Re: [RFC PATCH v1 3/3] selftests/x86: Augment SGX selftest to test new __vdso_sgx_enter_enclave() and its callback interface

From: Sean Christopherson
Date: Tue Apr 23 2019 - 16:11:45 EST


On Tue, Apr 23, 2019 at 12:07:26PM -0700, Andy Lutomirski wrote:
> On Tue, Apr 23, 2019 at 11:59 AM Sean Christopherson
> <sean.j.christopherson@xxxxxxxxx> wrote:
> >
> > On Mon, Apr 22, 2019 at 06:29:06PM -0700, Andy Lutomirski wrote:
> > > What's not tested here is running this code with EFLAGS.TF set and
> > > making sure that it unwinds correctly. Also, Jarkko, unless I missed
> > > something, the vDSO extable code likely has a bug.
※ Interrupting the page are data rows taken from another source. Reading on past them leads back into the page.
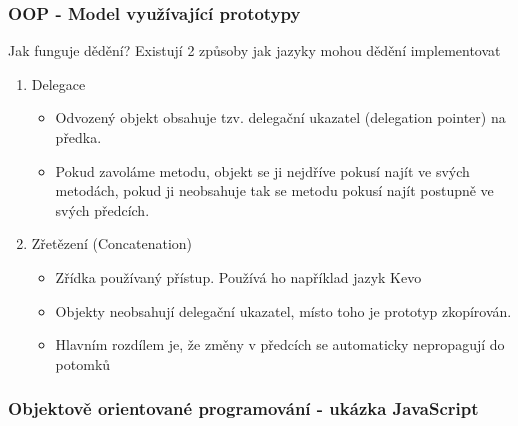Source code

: \begin{frame}
    \frametitle{OOP - Model využívající prototypy}

    Jak funguje dědění?\break
    Existují 2 způsoby jak jazyky mohou dědění implementovat

    \begin{enumerate}
        \item Delegace \begin{itemize}
            \item Odvozený objekt obsahuje tzv. delegační ukazatel (delegation pointer) na předka.
            \item Pokud zavoláme metodu, objekt se ji nejdříve pokusí najít ve svých metodách, pokud ji neobsahuje tak se metodu pokusí najít postupně ve svých předcích.  
        \end{itemize}
        \item Zřetězení (Concatenation) \begin{itemize}
            \item Zřídka používaný přístup. Používá ho například jazyk Kevo
            \item Objekty neobsahují delegační ukazatel, místo toho je prototyp zkopírován.
            \item Hlavním rozdílem je, že změny v předcích se automaticky nepropagují do potomků
        \end{itemize}
    \end{enumerate}

\end{frame}


\begin{frame}
    \frametitle{Objektově orientované programování - ukázka JavaScript}


\end{frame}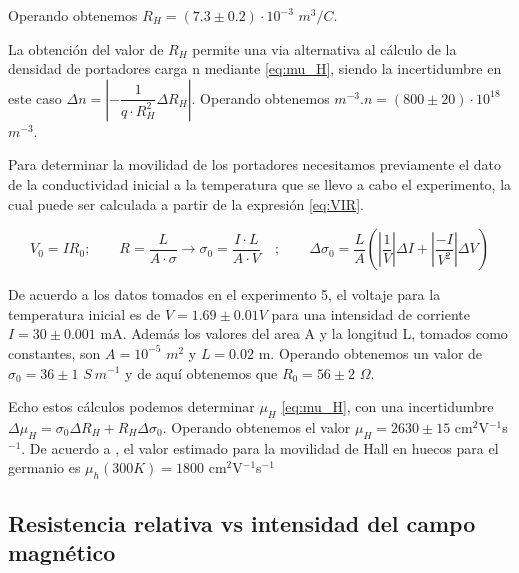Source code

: 	\vspace{\baselineskip}
	
	Operando obtenemos $R_H=(7.3\pm0.2)\cdot 10^{-3}$ $m^3/C$. 
	
	\vspace{\baselineskip}
	
	La obtención del valor de $R_H$ permite una via alternativa al cálculo de la densidad de portadores carga n mediante \ref{eq:mu_H}, siendo la incertidumbre en este caso $\Delta n = \left|-\dfrac{1}{q\cdot R_H^2}\Delta R_H\right|$. Operando obtenemos $m^{-3}$.$n=(800\pm20)\cdot 10^{18}$ $m^{-3}$.
	
	\vspace{\baselineskip}
	
	Para determinar la movilidad de los portadores necesitamos previamente el dato de la conductividad inicial a la temperatura que se llevo a cabo el experimento, la cual puede ser calculada a partir de la expresión \ref{eq:VIR}.
	

	\begin{equation} \label{eq:sigma0}
	V_0 = IR_0; \qquad R = \frac{L}{A\cdot\sigma} \rightarrow \boxed{\sigma_0=\frac{I\cdot L}{A\cdot V}} \quad; \qquad \Delta \sigma_0 = \frac{L}{A}\left(\left|
	\frac{1}{V}\right|\Delta I + \left|\frac{-I}{V^2}\right|\Delta V  \right)
	\end{equation} 

	\vspace{\baselineskip}
	
	De acuerdo a los datos tomados en el  experimento 5, el voltaje para la temperatura inicial es de $V=1.69\pm0.01 V$ para una intensidad de corriente $I=30\pm0.001$ mA. Además los valores del area A y la longitud L, tomados como constantes, son $A=10^{-5}$ $m^2$  y $L = 0.02$ m. Operando obtenemos un valor de $\sigma_0 = 36\pm1$ $S\ m^{-1}$ y de aquí obtenemos que $R_0= 56\pm2$ $\Omega$.
	
	\vspace{\baselineskip}
	
	Echo estos cálculos podemos determinar $\mu_H$ \ref{eq:mu_H}, con una incertidumbre $\Delta \mu_H = \sigma_0\Delta R_H + R_H\Delta \sigma_0$. Operando obtenemos el valor $\mu_H = 2630\pm15$ cm$^2$V$^{-1}$s$^{-1}$. De acuerdo a \cite{Madelung2004}, el valor estimado para la movilidad de Hall en huecos para el germanio es   $\mu_h(300 K) = 1800$ cm$^2$V$^{-1}$s$^{-1}$
	
	 
	
	\subsection{Resistencia relativa vs intensidad del campo magnético}	
	
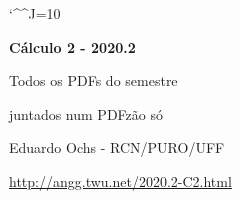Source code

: \documentclass[oneside,12pt]{article}
\begin{document}

\def\drafturl{http://angg.twu.net/LATEX/2020-2-C2.pdf}
\def\drafturl{http://angg.twu.net/2020.2-C2.html}
\def\draftfooter{\tiny \href{\drafturl}{\jobname{}} \ColorBrown{\shorttoday{} \hours}}

\catcode`\^^J=10
\pu



%

\thispagestyle{empty}

\begin{center}

\vspace*{1.2cm}

{\bf \Large Cálculo 2 - 2020.2}

\bsk

Todos os PDFs do semestre

juntados num PDFzão só

\bsk

Eduardo Ochs - RCN/PURO/UFF

\url{http://angg.twu.net/2020.2-C2.html}

\end{center}

\newpage




\end{document}
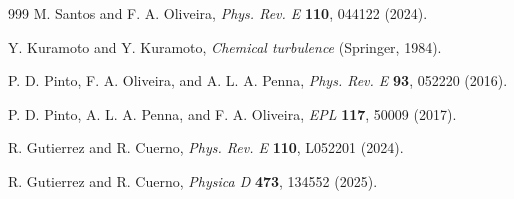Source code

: \documentclass[pre,aps,twocolumn,showpacs,floatfix,nofootinbib,superscriptaddress,linenumbers]{revtex4-1}
\begin{document}
\begin{thebibliography}{999}
 M. Santos and F. A. Oliveira, \textit{Phys. Rev. E} \textbf{110}, 044122 (2024).

 Y. Kuramoto and Y. Kuramoto, \textit{Chemical turbulence} (Springer, 1984).

 P. D. Pinto, F. A. Oliveira, and A. L. A. Penna, \textit{Phys. Rev. E} \textbf{93}, 052220 (2016).

 P. D. Pinto, A. L. A. Penna, and F. A. Oliveira, \textit{EPL} \textbf{117}, 50009 (2017).

 R. Gutierrez and R. Cuerno, \textit{Phys. Rev. E} \textbf{110}, L052201 (2024).

 R. Gutierrez and R. Cuerno, \textit{Physica D} \textbf{473}, 134552 (2025).

\end{thebibliography}
\end{document}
If you run the
> > > instruction right before ENCLU with EFLAGS.TF set, then do_debug()
> > > will eat the SIGTRAP and skip to the exception handler. Similarly, if
> > > you put an instruction breakpoint on ENCLU, it'll get skipped. Or is
> > > the code actually correct and am I just remembering wrong?
> >
> > The code is indeed broken, and I don't see a sane way to make it not
> > broken other than to never do vDSO fixup on #DB or #BP. But that's
> > probably the right thing to do anyways since an attached debugger is
> > likely the intended recipient the 99.9999999% of the time.
> >
> > The crux of the matter is that it's impossible to identify whether or
> > not a #DB/#BP originated from within an enclave, e.g. an INT3 in an
> > enclave will look identical to an INT3 at the AEP. Even if hardware
> > provided a magic flag, #DB still has scenarios where the intended
> > recipient is ambiguous, e.g. data breakpoint encountered in the enclave
> > but on an address outside of the enclave, breakpoint encountered in the
> > enclave and a code breakpoint on the AEP, etc...
>
> Ugh. It sounds like ignoring the fixup for #DB is the right call.
> But what happens if the enclave contains an INT3 or ICEBP instruction?
> Are they magically promoted to #GP, perhaps?

#UD for opt-out, a.k.a. non-debug, enclaves. Delivered "normally" for
opt-in debug enclaves, except they're fault-like instead of trap-like.

> As a maybe possible alternative, if we made it so that the AEX address
> was not the same as the ENCLU, could we usefully distinguish these
> exceptions based on RIP?

Not really, because a user could set a code breakpoint on the AEX or
insert an INT3, e.g. to break on exit from the enclave.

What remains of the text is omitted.